There’s a dog waiting to play with you at the 2016 Liverpool Biennial. It’s a Shiba Inu, the Japanese dog breed briefly made famous through the “doge” meme of 2013, and it just can’t wait to show you around. There’s a catch, though: the dog, like the doge, is a digital beast, viewable only through the Google Tango tablet more commonly used for 3D mapping and augmented reality experiments. It’s a part of Ian Cheng’s piece Emissary Forks For You , the latest iteration of the artist's weird world of interactive and artificial lifeforms.
With reference points ranging from his education in cognitive science, a yearlong stint at George Lucas’s visual effects company Industrial Light & Magic, and his work under era-defining artists including Pierre Huyghe and Paul Chan , Cheng’s simulations are less about the wonders of emerging technologies than about the potential for these tools to realize new ways of relating to our own strange, chaotic, and contingent existence. For an art world still struggling to make sense of virtual realities, his efforts stick out as particularly refined examples of the affective possibilites of the digital medium.

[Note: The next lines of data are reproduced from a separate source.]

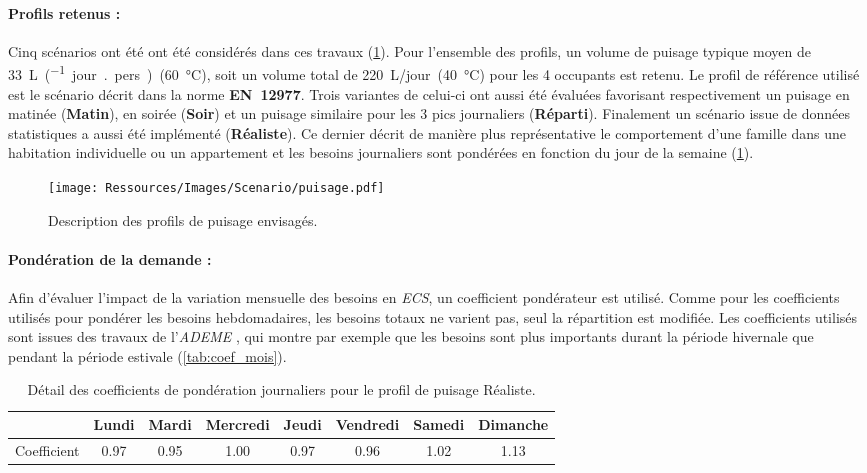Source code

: \paragraph{Profils retenus :} %
\label{par:profils_retenus}
Cinq scénarios ont été ont été considérés dans ces travaux (\ref{fig:profil_puisage}). Pour
l’ensemble des profils, un volume de puisage typique moyen de
\SI{33}{\liter\per(jour {.} pers)}~(\SI{60}{\celsius}), soit un
volume total de \SI{220}{\liter/jour}~(\SI{40}{\celsius}) pour les 4 occupants est
retenu. Le profil de référence utilisé est le scénario décrit dans la norme
\textbf{EN~12977}. Trois variantes de celui-ci ont aussi été évaluées favorisant
respectivement un puisage en matinée (\textbf{Matin}), en soirée (\textbf{Soir}) et un
puisage similaire pour les 3 pics journaliers (\textbf{Réparti}). Finalement un scénario
issue de données statistiques \parencite{ADEME2016} a aussi été implémenté
(\textbf{Réaliste}). Ce dernier décrit de manière plus représentative le comportement
d’une famille dans une habitation individuelle ou un appartement et les besoins
journaliers sont pondérées en fonction du jour de la semaine (\ref{tab:coef_semaine}).
\begin{figure}
    \begin{center}
        \texttt{[image: Ressources/Images/Scenario/puisage.pdf]}
    \end{center}
    \caption{Description des profils de puisage envisagés.
             \label{fig:profil_puisage}}
\end{figure}

\paragraph{Pondération de la demande :} %
\label{par:ponderation_de_la_demande}
Afin d’évaluer l’impact de la variation mensuelle des besoins en \emph{ECS}, un
coefficient pondérateur est utilisé. Comme pour les coefficients utilisés pour pondérer
les besoins hebdomadaires, les besoins totaux ne varient pas, seul la répartition est
modifiée. Les coefficients utilisés sont issues des travaux de l’\textit{ADEME}
\parencite{ADEME2016}, qui montre par exemple que les besoins sont plus importants durant
la période hivernale que pendant la période estivale (\ref{tab:coef_mois}).

\begin{table}
\centering
\begin{tabular}{l*{7}{c}}
    \toprule
                & Lundi & Mardi & Mercredi & Jeudi & Vendredi & Samedi & Dimanche \\
    \midrule
    Coefficient & 0.97  & 0.95  & 1.00     & 0.97  & 0.96     & 1.02   & 1.13     \\
    \bottomrule
\end{tabular}
\caption{Détail des coefficients de pondération journaliers pour le profil de
         puisage Réaliste.}
         \label{tab:coef_semaine}
\end{table}

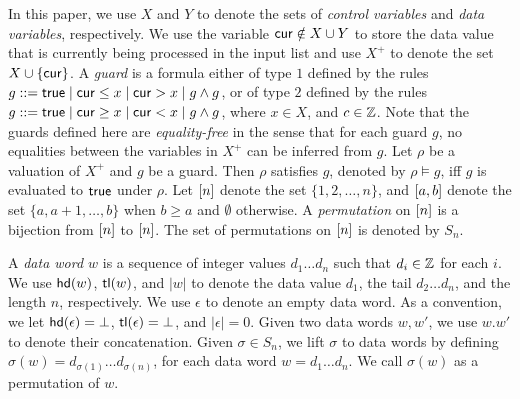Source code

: In this paper, we use $X$ and $Y$ to denote the sets of \emph{control variables} and \emph{data variables}, respectively. We use the variable $\mathsf{cur} \notin X\cup Y$ to store the data value that is currently being processed in the input list and use $X^+$ to denote the set $X\cup \{\mathsf{cur}\}$.
A \emph{guard} is a formula either of type $1$ defined by the rules $g::= \mathsf{true} \mid \mathsf{cur} \le x \mid \mathsf{cur} > x \mid g \wedge g$, or of type $2$ defined by the rules $g::= \mathsf{true} \mid \mathsf{cur} \ge x \mid \mathsf{cur} < x \mid g \wedge g$, where $x \in X$, and $c\in {\mathbb{Z} }$. Note that the guards defined here are \emph{equality-free} in the sense that for each guard $g$, no equalities between the variables in $X^+$ can be inferred from $g$.
Let $\rho$ be a valuation of $X^+$ and $g$ be a guard. Then $\rho$ satisfies $g$, denoted by $\rho \models g$, iff $g$ is evaluated to $\mathsf{true}$ under $\rho$. 
Let $[n]$ denote the set $\{ 1, 2, \dots, n \}$, and $[a,b]$ denote the set $\{ a, a+1, \dots, b \}$ when $b\geq a$ and $\emptyset$ otherwise. A \emph{permutation} on
$[n]$ is a bijection from $[n]$ to
$[n]$. The set of
permutations on $[n]$ is denoted by $S_n$.

A \emph{data word $w$} is a sequence of integer values $d_1\dots d_n$ such that $d_i \in {\mathbb{Z} }$ for each $i$.
We use $\mathsf{hd}(w)$, $\mathsf{tl}(w)$, and $|w|$ to denote the data value $d_1$, the tail $d_2\dots d_n$, and the length $n$, respectively.
We use $\epsilon$ to denote an empty data word. As a convention, we let $\mathsf{hd}(\epsilon)=\bot$, $\mathsf{tl}(\epsilon)=\bot$, and $|\epsilon|=0$.
Given two data words $w,w'$, we use $w.w'$ to denote their concatenation.
Given $\sigma \in S_n$, we lift $\sigma$ to data words by defining $\sigma(w)=d_{\sigma(1)} \dots d_{\sigma(n)}$, for each data word $w=d_1\dots d_n$. We call $\sigma(w)$ as a permutation of $w$.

Cheng first made a splash with simulations like his 2013 piece Entropy Wrangler, a digital realm populated by a swirling, morphing mixture of creatures, figures, and inanimate objects each programmed with their own set of behaviors. These aren’t simply scripted 3D videos: after coding the component parts, Cheng presses start and lets the piece develop as it will in a kind of additive, pseudo-evolutionary process that can (and usually does) lead to strange and unforeseen results over the course of its infinite duration. The artwork becomes an emergent ecosystem arising from these loose predetermined guidelines, like a set of Sol LeWitt instructions that create a world instead of lines on a wall.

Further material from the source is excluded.